**PROVIDED MATERIAL:**
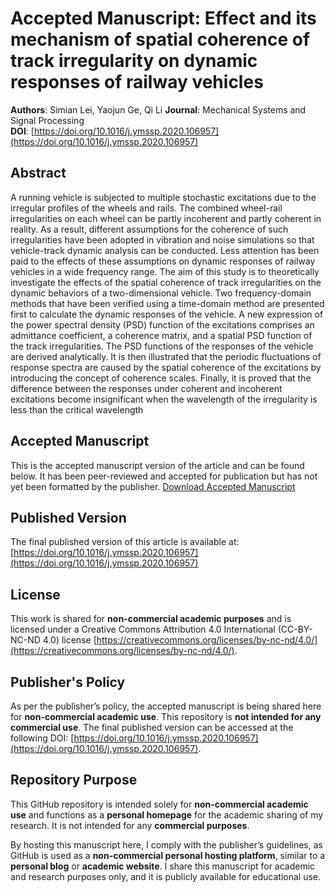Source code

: # Accepted Manuscript: Effect and its mechanism of spatial coherence of track irregularity on dynamic responses of railway vehicles

**Authors**: Simian Lei, Yaojun Ge, Qi Li
**Journal**: Mechanical Systems and Signal Processing  
**DOI**: [https://doi.org/10.1016/j.ymssp.2020.106957](https://doi.org/10.1016/j.ymssp.2020.106957)

## Abstract
A running vehicle is subjected to multiple stochastic excitations due to the irregular profiles of the wheels and rails. The combined wheel-rail irregularities on each wheel can be partly incoherent and partly coherent in reality. As a result, different assumptions for the coherence of such irregularities have been adopted in vibration and noise simulations so that vehicle-track dynamic analysis can be conducted. Less attention has been paid to the effects of these assumptions on dynamic responses of railway vehicles in a wide frequency range. The aim of this study is to theoretically investigate the effects of the spatial coherence of track irregularities on the dynamic behaviors of a two-dimensional vehicle. Two frequency-domain methods that have been verified using a time-domain method are presented first to calculate the dynamic responses of the vehicle. A new expression of the power spectral density (PSD) function of the excitations comprises an admittance coefficient, a coherence matrix, and a spatial PSD function of the track irregularities. The PSD functions of the responses of the vehicle are derived analytically. It is then illustrated that the periodic fluctuations of response spectra are caused by the spatial coherence of the excitations by introducing the concept of coherence scales. Finally, it is proved that the difference between the responses under coherent and incoherent excitations become insignificant when the wavelength of the irregularity is less than the critical wavelength

## Accepted Manuscript
This is the accepted manuscript version of the article and can be found below. It has been peer-reviewed and accepted for publication but has not yet been formatted by the publisher.
[Download Accepted Manuscript](20MSSP106957.pdf)

## Published Version
The final published version of this article is available at:
[https://doi.org/10.1016/j.ymssp.2020.106957](https://doi.org/10.1016/j.ymssp.2020.106957)

## License
This work is shared for **non-commercial academic purposes** and is licensed under a Creative Commons Attribution 4.0 International (CC-BY-NC-ND 4.0) license [https://creativecommons.org/licenses/by-nc-nd/4.0/](https://creativecommons.org/licenses/by-nc-nd/4.0/).

## Publisher's Policy
As per the publisher’s policy, the accepted manuscript is being shared here for **non-commercial academic use**. This repository is **not intended for any commercial use**. The final published version can be accessed at the following DOI: [https://doi.org/10.1016/j.ymssp.2020.106957](https://doi.org/10.1016/j.ymssp.2020.106957).

## Repository Purpose
This GitHub repository is intended solely for **non-commercial academic use** and functions as a **personal homepage** for the academic sharing of my research. It is not intended for any **commercial purposes**.

By hosting this manuscript here, I comply with the publisher’s guidelines, as GitHub is used as a **non-commercial personal hosting platform**, similar to a **personal blog** or **academic website**. I share this manuscript for academic and research purposes only, and it is publicly available for educational use.

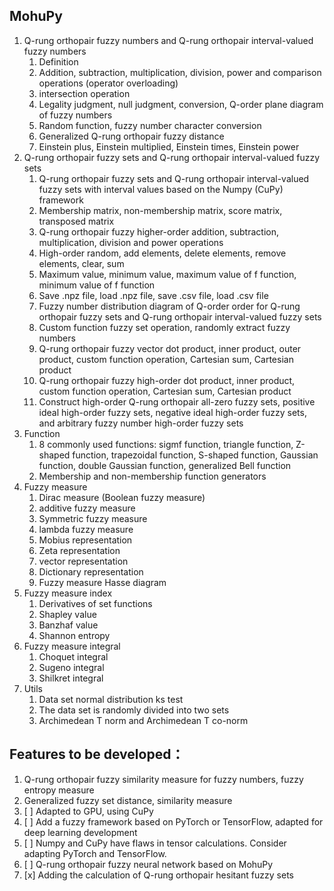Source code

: ## MohuPy

1. Q-rung orthopair fuzzy numbers and Q-rung orthopair interval-valued fuzzy numbers
   1. Definition
   2. Addition, subtraction, multiplication, division, power and comparison operations (operator overloading)
   3. intersection operation
   4. Legality judgment, null judgment, conversion, Q-order plane diagram of fuzzy numbers
   5. Random function, fuzzy number character conversion
   6. Generalized Q-rung orthopair fuzzy distance
   7. Einstein plus, Einstein multiplied, Einstein times, Einstein power
2. Q-rung orthopair fuzzy sets and Q-rung orthopair interval-valued fuzzy sets
   1. Q-rung orthopair fuzzy sets and Q-rung orthopair interval-valued fuzzy sets with interval 
      values based on the Numpy (CuPy) framework
   2. Membership matrix, non-membership matrix, score matrix, transposed matrix
   3. Q-rung orthopair fuzzy higher-order addition, subtraction, multiplication, 
      division and power operations
   4. High-order random, add elements, delete elements, remove elements, clear, sum
   5. Maximum value, minimum value, maximum value of f function, minimum value of f function
   6. Save .npz file, load .npz file, save .csv file, load .csv file
   7. Fuzzy number distribution diagram of Q-order order for Q-rung orthopair fuzzy sets and 
      Q-rung orthopair interval-valued fuzzy sets
   8. Custom function fuzzy set operation, randomly extract fuzzy numbers
   9. Q-rung orthopair fuzzy vector dot product, inner product, outer product, custom function 
      operation, Cartesian sum, Cartesian product
   10. Q-rung orthopair fuzzy high-order dot product, inner product, custom function operation, 
       Cartesian sum, Cartesian product
   11. Construct high-order Q-rung orthopair all-zero fuzzy sets, positive ideal high-order fuzzy sets, 
       negative ideal high-order fuzzy sets, and arbitrary fuzzy number high-order fuzzy sets
3. Function
   1. 8 commonly used functions: sigmf function, triangle function, Z-shaped function, trapezoidal function, 
      S-shaped function, Gaussian function, double Gaussian function, generalized Bell function
   2. Membership and non-membership function generators
4. Fuzzy measure
   1. Dirac measure (Boolean fuzzy measure)
   2. additive fuzzy measure
   3. Symmetric fuzzy measure
   4. lambda fuzzy measure
   5. Mobius representation
   6. Zeta representation
   7. vector representation
   8. Dictionary representation
   9. Fuzzy measure Hasse diagram
5. Fuzzy measure index
   1. Derivatives of set functions
   2. Shapley value
   3. Banzhaf value
   4. Shannon entropy
6. Fuzzy measure integral
   1. Choquet integral
   2. Sugeno integral
   3. Shilkret integral
7. Utils
   1. Data set normal distribution ks test
   2. The data set is randomly divided into two sets
   3. Archimedean T norm and Archimedean T co-norm

## Features to be developed：
1. Q-rung orthopair fuzzy similarity measure for fuzzy numbers, fuzzy entropy measure
2. Generalized fuzzy set distance, similarity measure
3. [ ] Adapted to GPU, using CuPy
4. [ ] Add a fuzzy framework based on PyTorch or TensorFlow, adapted for deep learning development
5. [ ] Numpy and CuPy have flaws in tensor calculations. Consider adapting PyTorch and TensorFlow.
6. [ ] Q-rung orthopair fuzzy neural network based on MohuPy
7. [x] Adding the calculation of Q-rung orthopair hesitant fuzzy sets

**YOUR TASK:**
Gather from the records above every line containing the string "operations".

**TASK OUTPUT:**
   2. Addition, subtraction, multiplication, division, power and comparison operations (operator overloading)
      division and power operations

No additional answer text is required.